### Assigned task
Could you copy out all the lines in the material below where the word "JavaScript" occurs?

########################################

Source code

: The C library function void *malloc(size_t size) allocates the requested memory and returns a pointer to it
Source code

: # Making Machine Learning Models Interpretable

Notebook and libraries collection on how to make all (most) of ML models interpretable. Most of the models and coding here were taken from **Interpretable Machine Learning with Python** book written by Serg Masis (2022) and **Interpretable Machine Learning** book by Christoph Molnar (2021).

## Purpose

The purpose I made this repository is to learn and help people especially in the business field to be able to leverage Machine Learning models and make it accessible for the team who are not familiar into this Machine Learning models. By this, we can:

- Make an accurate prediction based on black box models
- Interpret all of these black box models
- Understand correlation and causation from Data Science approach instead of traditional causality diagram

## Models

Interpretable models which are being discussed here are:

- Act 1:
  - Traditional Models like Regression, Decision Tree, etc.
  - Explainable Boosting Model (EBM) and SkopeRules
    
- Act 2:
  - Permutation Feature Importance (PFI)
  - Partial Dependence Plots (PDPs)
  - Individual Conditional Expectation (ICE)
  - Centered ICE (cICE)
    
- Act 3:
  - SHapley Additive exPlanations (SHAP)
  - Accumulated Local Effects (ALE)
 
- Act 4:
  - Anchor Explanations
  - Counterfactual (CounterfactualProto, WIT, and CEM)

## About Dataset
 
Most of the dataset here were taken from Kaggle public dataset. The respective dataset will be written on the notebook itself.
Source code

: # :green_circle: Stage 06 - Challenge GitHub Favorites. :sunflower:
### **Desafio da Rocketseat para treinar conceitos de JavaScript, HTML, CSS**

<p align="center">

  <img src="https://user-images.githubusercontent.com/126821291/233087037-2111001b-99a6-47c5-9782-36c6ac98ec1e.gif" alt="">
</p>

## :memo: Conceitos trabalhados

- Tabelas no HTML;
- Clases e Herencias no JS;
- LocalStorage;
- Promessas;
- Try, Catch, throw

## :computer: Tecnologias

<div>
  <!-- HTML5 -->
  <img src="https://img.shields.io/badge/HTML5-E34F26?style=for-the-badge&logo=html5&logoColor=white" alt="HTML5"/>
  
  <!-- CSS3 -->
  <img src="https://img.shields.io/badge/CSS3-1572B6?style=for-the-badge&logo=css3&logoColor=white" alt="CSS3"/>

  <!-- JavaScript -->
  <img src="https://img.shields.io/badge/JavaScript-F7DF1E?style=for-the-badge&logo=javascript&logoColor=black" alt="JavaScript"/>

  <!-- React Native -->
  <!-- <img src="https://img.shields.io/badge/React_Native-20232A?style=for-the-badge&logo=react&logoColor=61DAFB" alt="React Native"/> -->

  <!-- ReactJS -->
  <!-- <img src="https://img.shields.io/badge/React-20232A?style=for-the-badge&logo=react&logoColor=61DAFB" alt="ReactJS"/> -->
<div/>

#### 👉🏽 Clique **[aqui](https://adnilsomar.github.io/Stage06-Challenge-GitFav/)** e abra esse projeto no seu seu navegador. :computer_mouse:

########################################

### Task output
### **Desafio da Rocketseat para treinar conceitos de JavaScript, HTML, CSS**
  <!-- JavaScript -->
  <img src="https://img.shields.io/badge/JavaScript-F7DF1E?style=for-the-badge&logo=javascript&logoColor=black" alt="JavaScript"/>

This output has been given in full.